Okay so today I feel very very happy because I finally spoke to one of my best friends, from India, since like six months! It feels so good to finally catch up with her because I've missed her so so much! And she was one of those friends that moved to a different school before I left India altogether, so it was so hard to meet up with her because of our different and changing schedules. And, it's also hard to call her because of her sleeping schedules and of course the huge time difference.

But anyways, her name is Anvita. And I consider her my sister because we always act like sisters to each other. She became my first best friend ever when I moved to India and we just, I dunno, clicked I guess. We just have almost everything in common except for the fact that I'm not obsessed with Doctor Who, Avatar, and Legend of Kora (is that what it's called?).

But I haven't spoken to her in so long and I'm glad we finally spoke because I was really missing speaking to her and it was most definitely worth staying up till five am to speak to her. :)

I could go on and on about our momentous days together and how awesome she is and what great friends we've been but I don't want to bore you. And reminiscing will probably make me miss her more and possibly make me cry.

But I love her and she's my favorite bitch even though that's really cliché. <3

Monday, December 10, 2012

Fate By Photographs

My dad would always tell me stories about how when he living in the US he bought a nice manual camera called the Minolta (I think). And he'd always make my mom pose in his pictures. I have all the pictures to prove it.

Well, looking back at all those pictures, I realize how artsy and beautiful the pictures are. And my mom looks so young and beautiful. Sigh.

And now that I'm taking photography as an elective, this year, my dad fixed his Minolta and has given it to me to use. I don't think I've ever taken such care of an object before. I don't only take care of it because it is expensive and valuable but also because it is the benefactor of so many great memories between my parents and even though they are currently divorced it's nice to know that I'm the keeper of a link between them both.

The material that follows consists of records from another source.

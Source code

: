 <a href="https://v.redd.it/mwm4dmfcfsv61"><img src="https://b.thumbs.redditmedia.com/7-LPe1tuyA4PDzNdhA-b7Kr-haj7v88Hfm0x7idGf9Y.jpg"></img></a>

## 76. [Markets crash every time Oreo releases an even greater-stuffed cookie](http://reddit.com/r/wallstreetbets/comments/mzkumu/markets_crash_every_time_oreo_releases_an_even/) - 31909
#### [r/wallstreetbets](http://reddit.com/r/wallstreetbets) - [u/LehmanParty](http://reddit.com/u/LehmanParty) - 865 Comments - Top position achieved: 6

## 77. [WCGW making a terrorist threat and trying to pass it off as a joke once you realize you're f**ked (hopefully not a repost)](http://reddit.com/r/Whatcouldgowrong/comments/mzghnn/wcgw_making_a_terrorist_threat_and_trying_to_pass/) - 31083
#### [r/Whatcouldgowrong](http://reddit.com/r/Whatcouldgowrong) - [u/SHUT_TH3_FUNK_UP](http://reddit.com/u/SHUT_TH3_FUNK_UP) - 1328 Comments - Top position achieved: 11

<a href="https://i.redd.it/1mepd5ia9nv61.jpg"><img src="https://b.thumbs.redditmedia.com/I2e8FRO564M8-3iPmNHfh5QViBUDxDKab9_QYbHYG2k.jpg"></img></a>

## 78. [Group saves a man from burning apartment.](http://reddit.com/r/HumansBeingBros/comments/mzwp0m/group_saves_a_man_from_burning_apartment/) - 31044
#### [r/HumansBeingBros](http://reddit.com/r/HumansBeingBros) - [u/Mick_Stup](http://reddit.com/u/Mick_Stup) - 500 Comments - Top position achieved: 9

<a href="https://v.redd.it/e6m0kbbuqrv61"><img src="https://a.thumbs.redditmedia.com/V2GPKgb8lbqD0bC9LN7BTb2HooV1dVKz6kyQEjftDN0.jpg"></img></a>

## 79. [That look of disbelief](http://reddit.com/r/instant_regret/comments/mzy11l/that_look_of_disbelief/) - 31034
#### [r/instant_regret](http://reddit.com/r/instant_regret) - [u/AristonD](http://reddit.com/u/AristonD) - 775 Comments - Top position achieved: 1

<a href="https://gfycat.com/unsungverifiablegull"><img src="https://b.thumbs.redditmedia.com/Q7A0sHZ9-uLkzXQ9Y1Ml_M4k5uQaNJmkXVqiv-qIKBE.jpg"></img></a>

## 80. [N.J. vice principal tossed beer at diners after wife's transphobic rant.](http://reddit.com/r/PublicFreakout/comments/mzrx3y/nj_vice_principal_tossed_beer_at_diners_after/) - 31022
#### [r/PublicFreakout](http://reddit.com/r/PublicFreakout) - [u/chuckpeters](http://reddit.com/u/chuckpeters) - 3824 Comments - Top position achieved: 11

But nonetheless, I love the red light inside the darkroom and I love developing my film. I love how my eyes need to adjust to the normal white light after half an hour spent in the darkroom (though sometimes when I'm having a bad day, the light forming blobs of blackness gets annoying). I love going outside to take pictures and I love it when my pictures develop the way I want them too. Because unlike my paintings and drawing, my photographs turn out just as I imagined it.

Basically, in some ways I feel like I was meant to stumble upon photography. But then again, maybe it's just one of those hobbies of mine that I abandon after a while.